Given we spend so much time at work, increasing work-related physical activity is a must. Recommendations suggest the initial target should be two hours per day of standing and light activity, increasing to four hours per day (Weiler, 2016). In addition to increasing activity in the workplace, ie stand-up desks; walking meetings; active breaks etc, supporting physical activity promotion around the working day will have a positive impact of population health and wellbeing.

Active transport schemes, ie Cycle to Work, have been effective in increasing activity, however, the rise in home working and the loss of the daily commute requires a different approach to increase activity. ukactive has requested that the Government extend the Cycle to Work scheme to include a wider array of physical activity opportunities and accessories, including fitness trackers and gym memberships in order to support the health and wellbeing of the working population.
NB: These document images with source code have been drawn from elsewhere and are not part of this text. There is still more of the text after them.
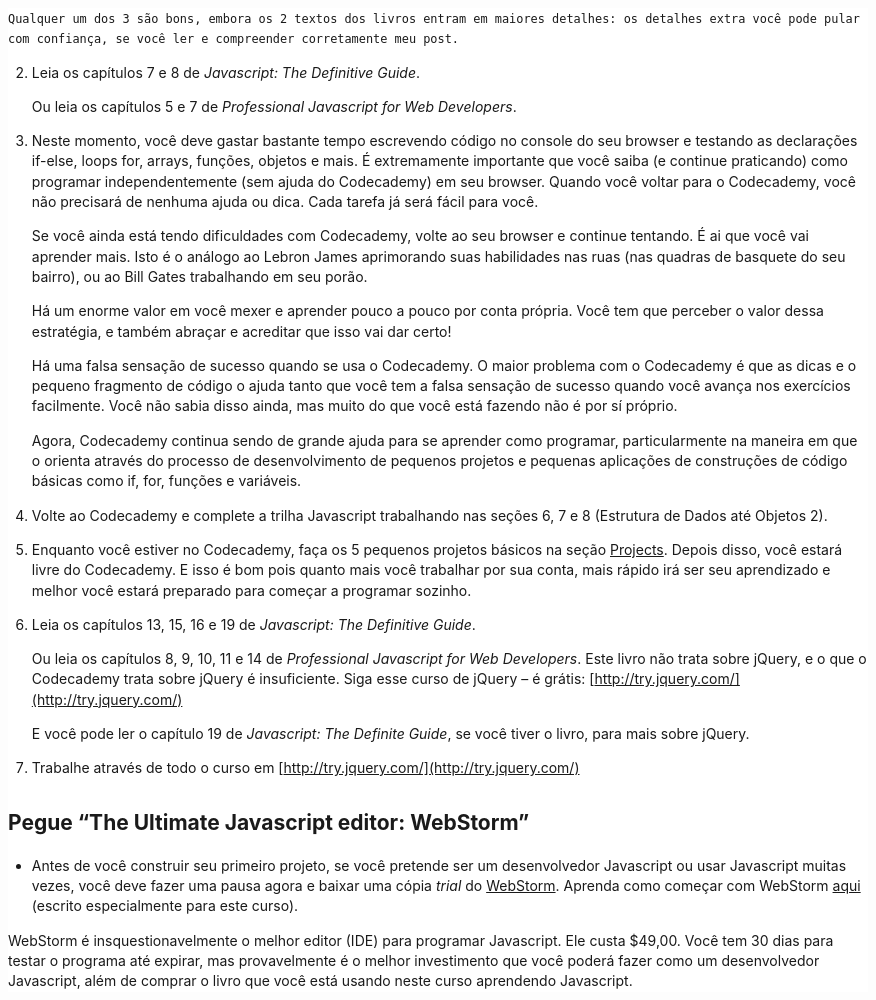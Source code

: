     Qualquer um dos 3 são bons, embora os 2 textos dos livros entram em maiores detalhes: os detalhes extra você pode pular com confiança, se você ler e compreender corretamente meu post.

2. Leia os capítulos 7 e 8 de *Javascript: The Definitive Guide*.

    Ou leia os capítulos 5 e 7 de *Professional Javascript for Web Developers*.

3. Neste momento, você deve gastar bastante tempo escrevendo código no console do seu browser e testando as declarações if-else, loops for, arrays, funções, objetos e mais. É extremamente importante que você saiba (e continue praticando) como programar independentemente (sem ajuda do Codecademy) em seu browser. Quando você voltar para o Codecademy, você não precisará de nenhuma ajuda ou dica. Cada tarefa já será fácil para você.

    Se você ainda está tendo dificuldades com Codecademy, volte ao seu browser e continue tentando. É ai que você vai aprender mais. Isto é o análogo ao Lebron James aprimorando suas habilidades nas ruas (nas quadras de basquete do seu bairro), ou ao Bill Gates trabalhando em seu porão.

    Há um enorme valor em você mexer e aprender pouco a pouco por conta própria. Você tem que perceber o valor dessa estratégia, e também abraçar e acreditar que isso vai dar certo!

    Há uma falsa sensação de sucesso quando se usa o Codecademy. O maior problema com o Codecademy é que as dicas e o pequeno fragmento de código o ajuda tanto que você tem a falsa sensação de sucesso quando você avança nos exercícios facilmente. Você não sabia disso ainda, mas muito do que você está fazendo não é por sí próprio.

    Agora, Codecademy continua sendo de grande ajuda para se aprender como programar, particularmente na maneira em que o orienta através do processo de desenvolvimento de pequenos projetos e pequenas aplicações de construções de código básicas como if, for, funções e variáveis.

4. Volte ao Codecademy e complete a trilha Javascript trabalhando nas seções 6, 7 e 8 (Estrutura de Dados até Objetos 2).

5. Enquanto você estiver no Codecademy, faça os 5 pequenos projetos básicos na seção [Projects](http://www.codecademy.com/tracks/projects). Depois disso, você estará livre do Codecademy. E isso é bom pois quanto mais você trabalhar por sua conta, mais rápido irá ser seu aprendizado e melhor você estará preparado para começar a programar sozinho.

6. Leia os capítulos 13, 15, 16 e 19 de *Javascript: The Definitive Guide*.

    Ou leia os capítulos 8, 9, 10, 11 e 14 de *Professional Javascript for Web Developers*. Este livro não trata sobre jQuery, e o que o Codecademy trata sobre jQuery é insuficiente. Siga esse curso de jQuery – é grátis: [http://try.jquery.com/](http://try.jquery.com/)

    E você pode ler o capítulo 19 de *Javascript: The Definite Guide*, se você tiver o livro, para mais sobre jQuery.

7. Trabalhe através de todo o curso em [http://try.jquery.com/](http://try.jquery.com/)

## Pegue “The Ultimate Javascript editor: WebStorm”

- Antes de você construir seu primeiro projeto, se você pretende ser um desenvolvedor Javascript ou usar Javascript muitas vezes, você deve fazer uma pausa agora e baixar uma cópia *trial* do [WebStorm](http://www.jetbrains.com/webstorm/). Aprenda como começar com WebStorm [aqui](http://paulcodr.co/blog/2013/webstorm-javascript/) (escrito especialmente para este curso).

WebStorm é insquestionavelmente o melhor editor (IDE) para programar Javascript. Ele custa $49,00. Você tem 30 dias para testar o programa até expirar, mas provavelmente é o melhor investimento que você poderá fazer como um desenvolvedor Javascript, além de comprar o livro que você está usando neste curso aprendendo Javascript.
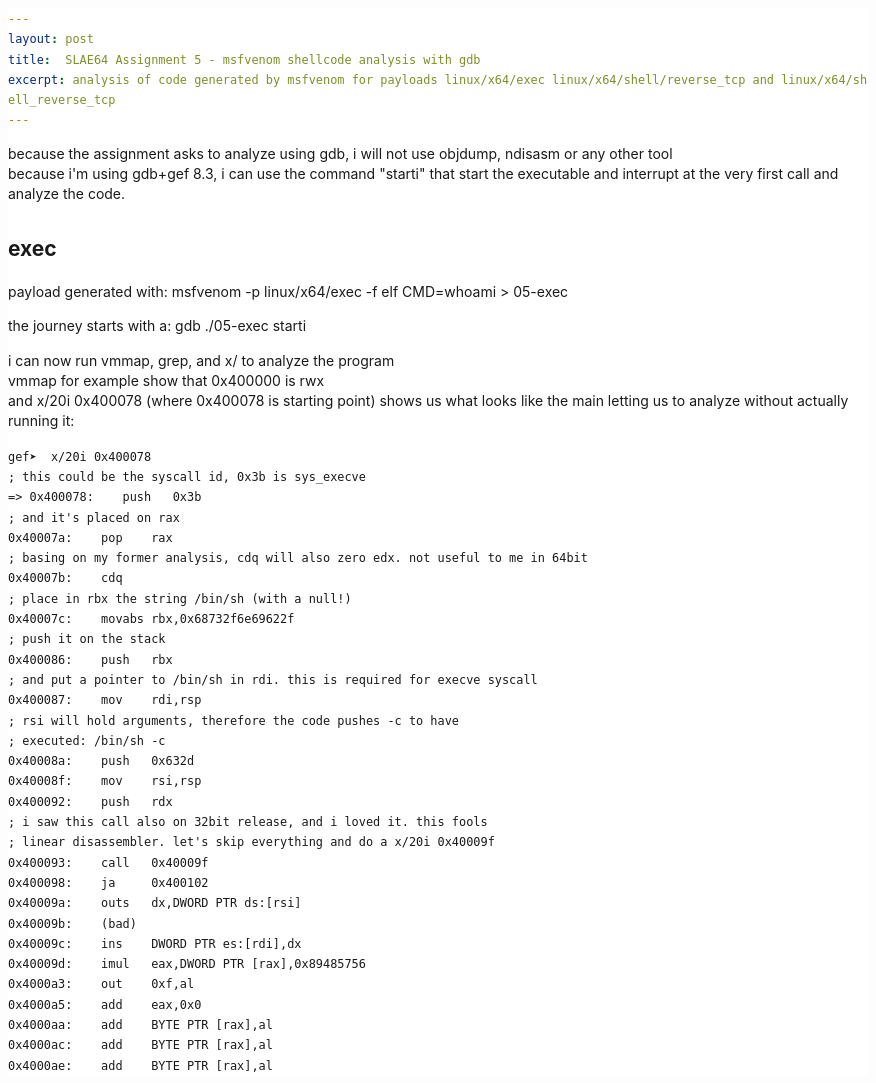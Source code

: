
 ```yaml
---
layout: post
title:  SLAE64 Assignment 5 - msfvenom shellcode analysis with gdb 
excerpt: analysis of code generated by msfvenom for payloads linux/x64/exec linux/x64/shell/reverse_tcp and linux/x64/shell_reverse_tcp
---
```


because the assignment asks to analyze using gdb, i will not use objdump, ndisasm or any other tool  
because i'm using gdb+gef 8.3, i can use the command "starti" that start the executable and interrupt at the very first call and analyze the code.


## exec
payload generated with: msfvenom -p linux/x64/exec -f elf CMD=whoami > 05-exec

the journey starts with a:
    gdb ./05-exec
    starti

i can now run vmmap, grep, and x/ to analyze the program   
vmmap for example show that 0x400000 is rwx  
and x/20i 0x400078 (where 0x400078 is starting point) shows us what looks like the main letting us to analyze without actually running it:

    gef➤  x/20i 0x400078
    ; this could be the syscall id, 0x3b is sys_execve
    => 0x400078:    push   0x3b
    ; and it's placed on rax
    0x40007a:    pop    rax
    ; basing on my former analysis, cdq will also zero edx. not useful to me in 64bit
    0x40007b:    cdq
    ; place in rbx the string /bin/sh (with a null!)
    0x40007c:    movabs rbx,0x68732f6e69622f
    ; push it on the stack
    0x400086:    push   rbx
    ; and put a pointer to /bin/sh in rdi. this is required for execve syscall
    0x400087:    mov    rdi,rsp
    ; rsi will hold arguments, therefore the code pushes -c to have
    ; executed: /bin/sh -c
    0x40008a:    push   0x632d
    0x40008f:    mov    rsi,rsp
    0x400092:    push   rdx
    ; i saw this call also on 32bit release, and i loved it. this fools
    ; linear disassembler. let's skip everything and do a x/20i 0x40009f
    0x400093:    call   0x40009f
    0x400098:    ja     0x400102
    0x40009a:    outs   dx,DWORD PTR ds:[rsi]
    0x40009b:    (bad)
    0x40009c:    ins    DWORD PTR es:[rdi],dx
    0x40009d:    imul   eax,DWORD PTR [rax],0x89485756
    0x4000a3:    out    0xf,al
    0x4000a5:    add    eax,0x0
    0x4000aa:    add    BYTE PTR [rax],al
    0x4000ac:    add    BYTE PTR [rax],al
    0x4000ae:    add    BYTE PTR [rax],al
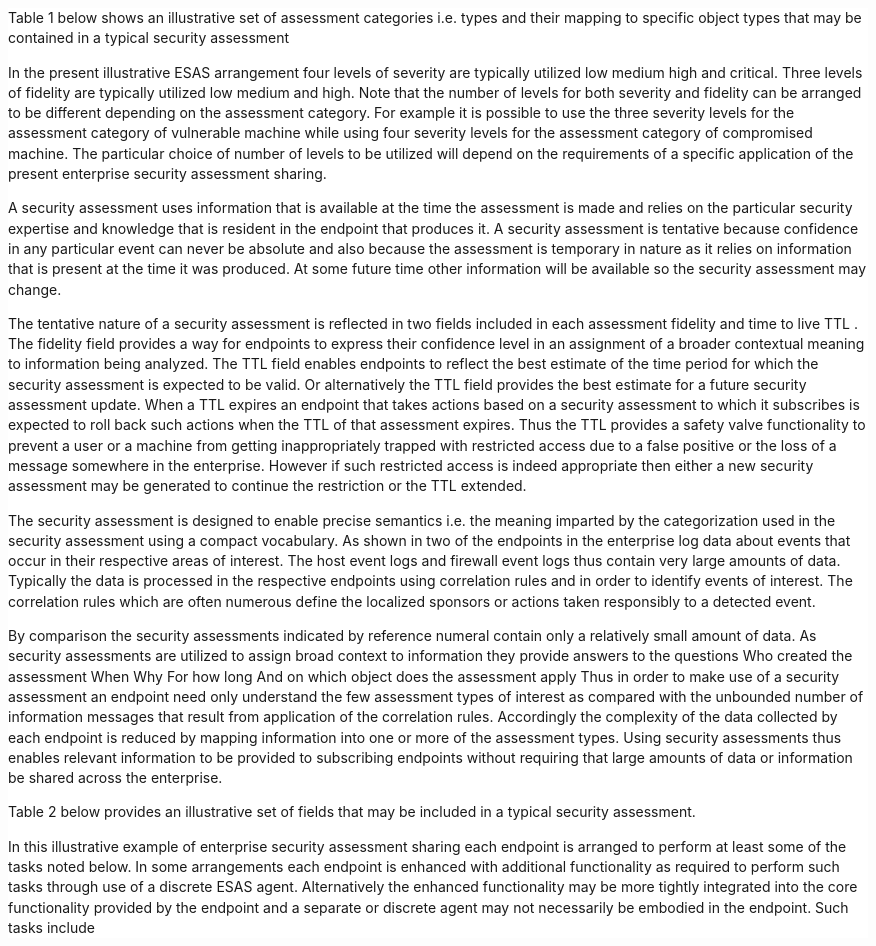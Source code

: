 Table 1 below shows an illustrative set of assessment categories i.e. types and their mapping to specific object types that may be contained in a typical security assessment 

In the present illustrative ESAS arrangement four levels of severity are typically utilized low medium high and critical. Three levels of fidelity are typically utilized low medium and high. Note that the number of levels for both severity and fidelity can be arranged to be different depending on the assessment category. For example it is possible to use the three severity levels for the assessment category of vulnerable machine while using four severity levels for the assessment category of compromised machine. The particular choice of number of levels to be utilized will depend on the requirements of a specific application of the present enterprise security assessment sharing.

A security assessment uses information that is available at the time the assessment is made and relies on the particular security expertise and knowledge that is resident in the endpoint that produces it. A security assessment is tentative because confidence in any particular event can never be absolute and also because the assessment is temporary in nature as it relies on information that is present at the time it was produced. At some future time other information will be available so the security assessment may change.

The tentative nature of a security assessment is reflected in two fields included in each assessment fidelity and time to live TTL . The fidelity field provides a way for endpoints to express their confidence level in an assignment of a broader contextual meaning to information being analyzed. The TTL field enables endpoints to reflect the best estimate of the time period for which the security assessment is expected to be valid. Or alternatively the TTL field provides the best estimate for a future security assessment update. When a TTL expires an endpoint that takes actions based on a security assessment to which it subscribes is expected to roll back such actions when the TTL of that assessment expires. Thus the TTL provides a safety valve functionality to prevent a user or a machine from getting inappropriately trapped with restricted access due to a false positive or the loss of a message somewhere in the enterprise. However if such restricted access is indeed appropriate then either a new security assessment may be generated to continue the restriction or the TTL extended.

The security assessment is designed to enable precise semantics i.e. the meaning imparted by the categorization used in the security assessment using a compact vocabulary. As shown in two of the endpoints in the enterprise log data about events that occur in their respective areas of interest. The host event logs and firewall event logs thus contain very large amounts of data. Typically the data is processed in the respective endpoints using correlation rules and in order to identify events of interest. The correlation rules which are often numerous define the localized sponsors or actions taken responsibly to a detected event.

By comparison the security assessments indicated by reference numeral contain only a relatively small amount of data. As security assessments are utilized to assign broad context to information they provide answers to the questions Who created the assessment When Why For how long And on which object does the assessment apply Thus in order to make use of a security assessment an endpoint need only understand the few assessment types of interest as compared with the unbounded number of information messages that result from application of the correlation rules. Accordingly the complexity of the data collected by each endpoint is reduced by mapping information into one or more of the assessment types. Using security assessments thus enables relevant information to be provided to subscribing endpoints without requiring that large amounts of data or information be shared across the enterprise.

Table 2 below provides an illustrative set of fields that may be included in a typical security assessment.

In this illustrative example of enterprise security assessment sharing each endpoint is arranged to perform at least some of the tasks noted below. In some arrangements each endpoint is enhanced with additional functionality as required to perform such tasks through use of a discrete ESAS agent. Alternatively the enhanced functionality may be more tightly integrated into the core functionality provided by the endpoint and a separate or discrete agent may not necessarily be embodied in the endpoint. Such tasks include 
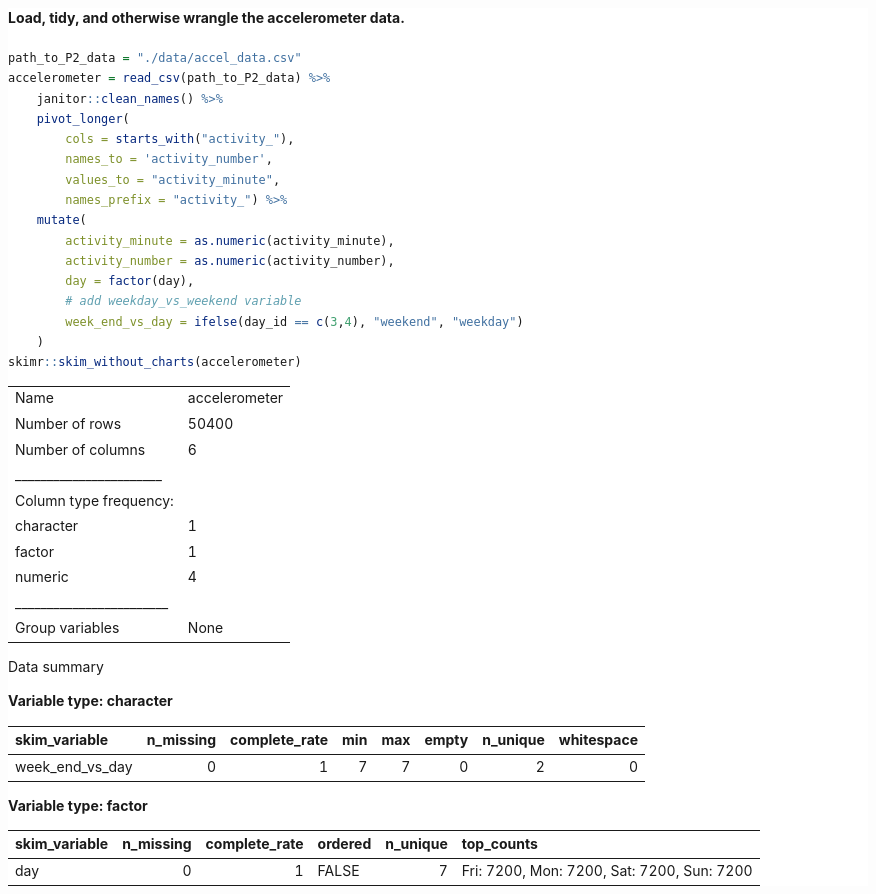 #### Load, tidy, and otherwise wrangle the accelerometer data.

``` r
path_to_P2_data = "./data/accel_data.csv"
accelerometer = read_csv(path_to_P2_data) %>% 
    janitor::clean_names() %>% 
    pivot_longer(
        cols = starts_with("activity_"),
        names_to = 'activity_number',
        values_to = "activity_minute",
        names_prefix = "activity_") %>% 
    mutate(
        activity_minute = as.numeric(activity_minute),
        activity_number = as.numeric(activity_number),
        day = factor(day),
        # add weekday_vs_weekend variable
        week_end_vs_day = ifelse(day_id == c(3,4), "weekend", "weekday")
    )
skimr::skim_without_charts(accelerometer)
```

|                                                  |               |
| :----------------------------------------------- | :------------ |
| Name                                             | accelerometer |
| Number of rows                                   | 50400         |
| Number of columns                                | 6             |
| \_\_\_\_\_\_\_\_\_\_\_\_\_\_\_\_\_\_\_\_\_\_\_   |               |
| Column type frequency:                           |               |
| character                                        | 1             |
| factor                                           | 1             |
| numeric                                          | 4             |
| \_\_\_\_\_\_\_\_\_\_\_\_\_\_\_\_\_\_\_\_\_\_\_\_ |               |
| Group variables                                  | None          |

Data summary

**Variable type: character**

| skim\_variable     | n\_missing | complete\_rate | min | max | empty | n\_unique | whitespace |
| :----------------- | ---------: | -------------: | --: | --: | ----: | --------: | ---------: |
| week\_end\_vs\_day |          0 |              1 |   7 |   7 |     0 |         2 |          0 |

**Variable type: factor**

| skim\_variable | n\_missing | complete\_rate | ordered | n\_unique | top\_counts                                |
| :------------- | ---------: | -------------: | :------ | --------: | :----------------------------------------- |
| day            |          0 |              1 | FALSE   |         7 | Fri: 7200, Mon: 7200, Sat: 7200, Sun: 7200 |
Examining the value of this ‘Workout from Work’ scheme, an independent cost-benefit-analysis by accountancy specialist Saffery Champness found that for every £1 spent on the scheme, the Government would save over £2.60 in NHS treatment costs and increased productivity – helping to tackle the sedentary office cultures fuelling the UK’s physical inactivity crisis. The analysis shows it would lead to a surge in activity participation, and total savings to HM Treasury of £240m.

The COVID-19 pandemic has had a profoundly negative impact on health and wellbeing. If we are to avoid an ongoing public health catastrophe, we need to urgently address the legacy of lockdown inactivity. Promoting workplace activity has the potential to improve health and increase productivity as we recover from the impact of the pandemic. The time to act is now if we are to ensure a rapid and successful return to health, wealth and prosperity.

References

Office of National Statistics (ONS) Coronavirus (COVID-19) and the Different Effects on Men and Women in the UK, March 2020 to February 2021. February, 2021

Weiler, R. Sedentary Lifestyles: Our 21st Century Inactivity Health Nemesis. APPG Health Group and the Health Foundation, 2016.